Re: dropDuplicates and watermark in structured streaming
why do you have two watermarks? once you apply the watermark to a column (i.e., "time"), it can be used in all later operations as long as the column is preserved. So the above code should be equivalent to
The right way to think about the watermark threshold is "how late and out of order my data can be". The answer may be different from the window size completely. You may want to calculate 10 minutes windows but your data may come in 5 hour late. So you should define watermark with 5 hour, not 10 minutes.
Btw, on a side note, just so you know, you can use "approx_count_distinct" if you are okay with some approximation.
I'm new to structured streaming. Because the built-in API cannot perform the Count Distinct operation of Window, I want to use dropDuplicates first, and then perform the window count.
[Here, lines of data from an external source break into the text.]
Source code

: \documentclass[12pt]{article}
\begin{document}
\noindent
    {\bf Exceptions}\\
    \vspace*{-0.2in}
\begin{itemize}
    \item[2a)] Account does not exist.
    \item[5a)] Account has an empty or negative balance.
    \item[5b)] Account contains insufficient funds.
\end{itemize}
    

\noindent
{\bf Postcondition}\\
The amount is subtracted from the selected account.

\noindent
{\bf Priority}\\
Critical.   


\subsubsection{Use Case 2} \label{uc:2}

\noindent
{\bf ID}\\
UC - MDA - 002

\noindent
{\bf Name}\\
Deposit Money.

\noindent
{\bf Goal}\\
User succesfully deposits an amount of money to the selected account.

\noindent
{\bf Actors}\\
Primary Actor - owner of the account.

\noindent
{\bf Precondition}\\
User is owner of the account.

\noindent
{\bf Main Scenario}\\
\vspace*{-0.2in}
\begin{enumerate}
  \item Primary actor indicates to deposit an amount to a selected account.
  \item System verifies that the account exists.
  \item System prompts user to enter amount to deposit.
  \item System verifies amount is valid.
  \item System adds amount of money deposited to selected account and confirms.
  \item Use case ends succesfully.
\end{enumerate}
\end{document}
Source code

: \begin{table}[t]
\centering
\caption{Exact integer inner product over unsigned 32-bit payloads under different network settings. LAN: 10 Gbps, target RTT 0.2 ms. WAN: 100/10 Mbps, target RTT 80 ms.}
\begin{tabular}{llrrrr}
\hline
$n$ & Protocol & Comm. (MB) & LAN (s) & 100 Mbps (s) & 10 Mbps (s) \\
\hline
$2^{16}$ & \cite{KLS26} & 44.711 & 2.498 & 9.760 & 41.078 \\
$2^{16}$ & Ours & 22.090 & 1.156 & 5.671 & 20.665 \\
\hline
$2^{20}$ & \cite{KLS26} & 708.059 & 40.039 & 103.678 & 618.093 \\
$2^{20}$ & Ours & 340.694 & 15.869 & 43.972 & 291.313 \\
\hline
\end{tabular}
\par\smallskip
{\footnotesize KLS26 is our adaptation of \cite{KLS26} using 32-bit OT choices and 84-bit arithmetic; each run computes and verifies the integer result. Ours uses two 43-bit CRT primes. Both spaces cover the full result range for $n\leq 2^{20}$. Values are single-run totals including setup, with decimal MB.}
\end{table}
But in the process of using, there are two problems: 1. Because it is streaming computing, in the process of deduplication, the state needs to be cleared in time, which requires the cooperation of watermark. Assuming my event time field is consistently
increasing, and I set the watermark to 1 hour, does it mean that the data at 10 o'clock will only be compared in these data from 9 o'clock to 10 o'clock, and the data before 9 o'clock will be cleared ? 2. Because it is window deduplication, I set the watermark before deduplication to the window size.But after deduplication, I need to call withWatermark () again to set the watermark to the real
watermark. Will setting the watermark again take effect?